> **ASSIGNMENT**
Your answer must be the lines of the material below, exactly as written, from its first line through the line with "中国全国两会（全国人大、政协", and no pictures.

** INPUT FOR THIS TASK follows **

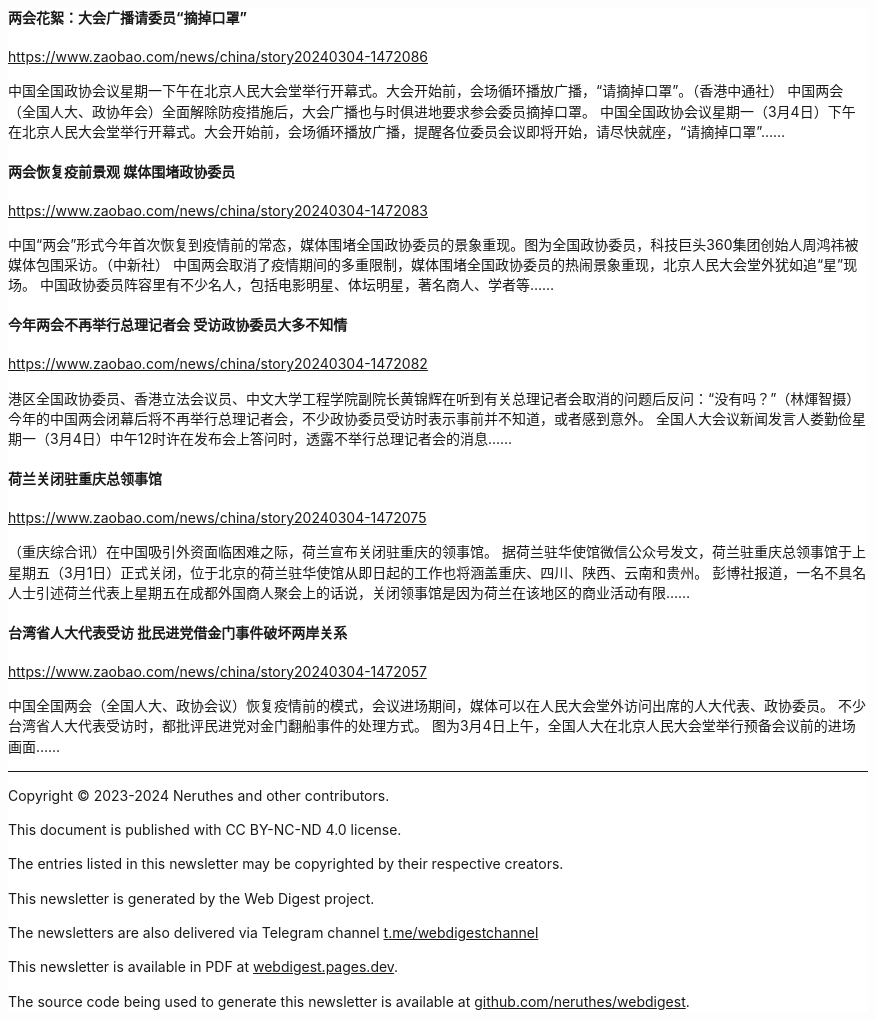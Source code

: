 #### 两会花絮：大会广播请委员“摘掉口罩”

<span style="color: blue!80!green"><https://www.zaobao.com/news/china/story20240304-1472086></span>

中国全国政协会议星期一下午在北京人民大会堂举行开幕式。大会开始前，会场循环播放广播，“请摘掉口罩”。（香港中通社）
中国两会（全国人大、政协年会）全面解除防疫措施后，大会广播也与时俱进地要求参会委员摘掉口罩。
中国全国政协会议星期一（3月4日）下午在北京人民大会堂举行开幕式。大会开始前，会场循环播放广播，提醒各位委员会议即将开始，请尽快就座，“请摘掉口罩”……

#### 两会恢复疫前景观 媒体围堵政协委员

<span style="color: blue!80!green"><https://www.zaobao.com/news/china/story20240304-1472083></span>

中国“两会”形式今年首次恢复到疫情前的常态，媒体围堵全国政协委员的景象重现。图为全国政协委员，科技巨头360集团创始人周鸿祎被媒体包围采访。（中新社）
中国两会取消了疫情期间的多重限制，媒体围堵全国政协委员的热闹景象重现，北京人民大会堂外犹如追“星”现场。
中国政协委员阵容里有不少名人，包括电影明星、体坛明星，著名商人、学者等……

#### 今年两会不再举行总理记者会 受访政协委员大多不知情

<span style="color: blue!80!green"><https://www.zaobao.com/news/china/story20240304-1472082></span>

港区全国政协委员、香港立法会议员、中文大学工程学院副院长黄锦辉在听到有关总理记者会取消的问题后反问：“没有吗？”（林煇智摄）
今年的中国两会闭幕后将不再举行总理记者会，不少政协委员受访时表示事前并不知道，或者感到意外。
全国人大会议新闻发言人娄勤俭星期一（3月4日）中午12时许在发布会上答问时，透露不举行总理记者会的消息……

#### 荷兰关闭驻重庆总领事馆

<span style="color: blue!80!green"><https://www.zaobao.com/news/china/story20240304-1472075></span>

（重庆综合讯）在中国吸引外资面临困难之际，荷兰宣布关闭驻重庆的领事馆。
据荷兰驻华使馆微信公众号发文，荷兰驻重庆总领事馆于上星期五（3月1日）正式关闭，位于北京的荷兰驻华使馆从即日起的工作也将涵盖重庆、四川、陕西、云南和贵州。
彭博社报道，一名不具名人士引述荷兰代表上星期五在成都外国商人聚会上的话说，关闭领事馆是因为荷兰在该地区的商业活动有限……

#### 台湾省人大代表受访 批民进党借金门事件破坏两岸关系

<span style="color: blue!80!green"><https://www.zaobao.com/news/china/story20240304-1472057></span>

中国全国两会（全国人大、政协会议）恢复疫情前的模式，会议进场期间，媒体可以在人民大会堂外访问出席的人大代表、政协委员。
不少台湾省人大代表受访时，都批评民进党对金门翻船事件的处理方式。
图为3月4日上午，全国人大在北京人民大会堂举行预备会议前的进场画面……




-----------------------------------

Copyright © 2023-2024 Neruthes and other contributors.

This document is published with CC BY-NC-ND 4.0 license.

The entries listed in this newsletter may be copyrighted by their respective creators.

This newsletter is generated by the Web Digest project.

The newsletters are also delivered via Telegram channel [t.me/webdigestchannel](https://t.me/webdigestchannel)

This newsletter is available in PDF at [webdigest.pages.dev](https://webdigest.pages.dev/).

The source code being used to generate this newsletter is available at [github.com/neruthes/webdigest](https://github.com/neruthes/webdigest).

** End of INPUT FOR THIS TASK **

> **WRITTEN ANSWER**
Source code

: #### 两会花絮：大会广播请委员“摘掉口罩”

<span style="color: blue!80!green"><https://www.zaobao.com/news/china/story20240304-1472086></span>

中国全国政协会议星期一下午在北京人民大会堂举行开幕式。大会开始前，会场循环播放广播，“请摘掉口罩”。（香港中通社）
中国两会（全国人大、政协年会）全面解除防疫措施后，大会广播也与时俱进地要求参会委员摘掉口罩。
中国全国政协会议星期一（3月4日）下午在北京人民大会堂举行开幕式。大会开始前，会场循环播放广播，提醒各位委员会议即将开始，请尽快就座，“请摘掉口罩”……

#### 两会恢复疫前景观 媒体围堵政协委员

<span style="color: blue!80!green"><https://www.zaobao.com/news/china/story20240304-1472083></span>

中国“两会”形式今年首次恢复到疫情前的常态，媒体围堵全国政协委员的景象重现。图为全国政协委员，科技巨头360集团创始人周鸿祎被媒体包围采访。（中新社）
中国两会取消了疫情期间的多重限制，媒体围堵全国政协委员的热闹景象重现，北京人民大会堂外犹如追“星”现场。
中国政协委员阵容里有不少名人，包括电影明星、体坛明星，著名商人、学者等……

#### 今年两会不再举行总理记者会 受访政协委员大多不知情

<span style="color: blue!80!green"><https://www.zaobao.com/news/china/story20240304-1472082></span>

港区全国政协委员、香港立法会议员、中文大学工程学院副院长黄锦辉在听到有关总理记者会取消的问题后反问：“没有吗？”（林煇智摄）
今年的中国两会闭幕后将不再举行总理记者会，不少政协委员受访时表示事前并不知道，或者感到意外。
全国人大会议新闻发言人娄勤俭星期一（3月4日）中午12时许在发布会上答问时，透露不举行总理记者会的消息……

#### 荷兰关闭驻重庆总领事馆

<span style="color: blue!80!green"><https://www.zaobao.com/news/china/story20240304-1472075></span>

（重庆综合讯）在中国吸引外资面临困难之际，荷兰宣布关闭驻重庆的领事馆。
据荷兰驻华使馆微信公众号发文，荷兰驻重庆总领事馆于上星期五（3月1日）正式关闭，位于北京的荷兰驻华使馆从即日起的工作也将涵盖重庆、四川、陕西、云南和贵州。
彭博社报道，一名不具名人士引述荷兰代表上星期五在成都外国商人聚会上的话说，关闭领事馆是因为荷兰在该地区的商业活动有限……

#### 台湾省人大代表受访 批民进党借金门事件破坏两岸关系

<span style="color: blue!80!green"><https://www.zaobao.com/news/china/story20240304-1472057></span>

中国全国两会（全国人大、政协会议）恢复疫情前的模式，会议进场期间，媒体可以在人民大会堂外访问出席的人大代表、政协委员。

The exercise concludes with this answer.